Christianity Today's Condescending Review of Ingersoll

Anyone who has written a book critical of Christianity sees exactly what Timothy Larsen is doing in reviewing Susan Jacoby's new book, The Great Agnostic: Robert Ingersoll and American Freethought. It's what most Christians do when reviewing such a book. They claim the infidel is ignorant or a second class intellectual. As many of you know, Julian Haydon has been sending me essays by Ingersoll over the last few months in order to keep his memory alive. Julian responds to Larsen as follows:

Dear Professor Larsen:

Regarding your half-way nice review of Susan Jacoby's book on Ingersoll in Christianity Today.

I would never undertake the futile task of disputing your view of Ingersoll's views.

But, having just read 10 of the 12 volumes of his Complete Works, I was really taken aback to learn that he had a "second rate mind".

Would that I had such.

Thomas Edison, Eugene V. Debs, Mark Twain, Luther Burbank, Henry Ward Beecher and many, many other luminaries who knew him certainly didn't think that. George Bernard Shaw, who did not know him, told Joseph Lewis: "Ingersoll exercised an influence on me probably greater than any other man."

Let me cite some passages from I. Newton Baker, who was Ingersoll's private secretary for fourteen years. I grant his testimony has to be taken with full awareness of his obvious love for the man. By all means discount it reasonably for that; but unless he was an outrageous liar some of this surely must be credited.

1) Did he have a second rate mind?

Baker:
When, or where, or how this full man acquired the treasures of knowledge at his command has been the puzzle of his friends. As I knew him and observed him he did not seem to be a great reader, or student of books, and yet he was acquainted with most worth-while books. He was not a classical scholar, so-called, yet he knew the classics. He was not a historian, yet he knew history. He was not a scientist or philosopher, according to the schools, and held no college diploma, yet he knew much of nearly all the sciences and philosophies.

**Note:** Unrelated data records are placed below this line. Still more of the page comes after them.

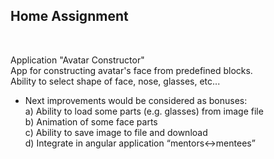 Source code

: 
<h2>Home Assignment</h2><br>

Application "Avatar Constructor"<br>
App for constructing avatar's face from predefined blocks.<br>
Ability to select shape of face, nose, glasses, etc...<br>
+ Next improvements would be considered as bonuses:<br>
   a) Ability to load some parts (e.g. glasses) from image file<br>
   b) Animation of some face parts <br>
   c) Ability to save image to file and download<br>
   d) Integrate in angular application “mentors<->mentees”<br>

Nor was he a theologian, yet he knew theologies, and could and did successfully contend with the greatest in that field. He claimed that they never answered his arguments. He had such a power of ready assimilation, that everything he saw or read or heard was instantly appropriated and became his own. He seemed to forget nothing that he ever knew. He was always acquiring from countless sources of knowledge. He read with the greatest eagerness and rapidity. I have known him to glance over the pages of even metaphysical treatises, and without apparent hesitation possess himself of their contents.
2) Was he a superficial student and thinker?

Baker:
While, he did not in his later years seem to be a great reader of books, yet in early life he had laid the foundations well. As a boy and in his young manhood he was an inquirer and observer. Even as a child he was a lover of books, and later on it became with him a fascination and passion. He read everything of value he could lay his hands on, -- knew every book in his father's library. He read thoughtfully, voraciously, constantly. Night after night, and all the night through, he has told me, he has read until mentally and physically exhausted. Nor did he wish merely to go through a book. He wanted to understand it. He read with a purpose. He was eager to search, to find, to know. His thirst for knowledge was insatiable. . . . He was hungry for facts, for truths, for reasons. He absorbed and assimilated, combined, separated and classified, criticized and compared until he could reach a decision. He never left a subject until he thought he understood it.

His memory, as we have noted it in his career as a lawyer, was truly a marvelous gift. Whatever once left its impress on the tablets of his sensitive brain seemed fixed there for all the future, to be retained until recalled. Shakespeare and Burns were so familiar to him that he had them by heart, as we say, and he could and did quote whole scenes and acts almost without an error, as one would read it from the printed page. I have heard him say if most of the plays of the one and poems of the other should be lost of record, he could substantially restore them. And it was the same with countless selections he had acquired from the world's greatest thinkers and writers.

3) "The Great Agnostic knew he was out of his depth in a learned exchange of ideas and therefore steadfastly refused to debate anyone."

I guess that depends on what you mean by debate. Person to Person on a stage, I have no information. But, in print, where histrionics has no play and every statement is subject to careful analysis by thousands, possibly including some first rate minds, your claim is simply an error.

He took on: Jeremiah H. Black, former Chief Justice of the United States, in a famous many-pages debate. Ingersoll says of that "debate":

"Several months ago, The North American Review asked me to write an article, saying that it would be published if some one would furnish a reply. I wrote the article that appeared in the August number. . . Not until the article was written did I know who was expected to answer."

He also took on William Ewart Gladstone, double first at Oxford, four-time Prime Minister of England; Cardinal Manning; and dozens of Protestant Doctors of Divinity -- all to seen in
his compete works.

One thing you surely will not doubt: he spoke with the mind "God" gave him -- what else could he, you or any us of ever do? It is His doing.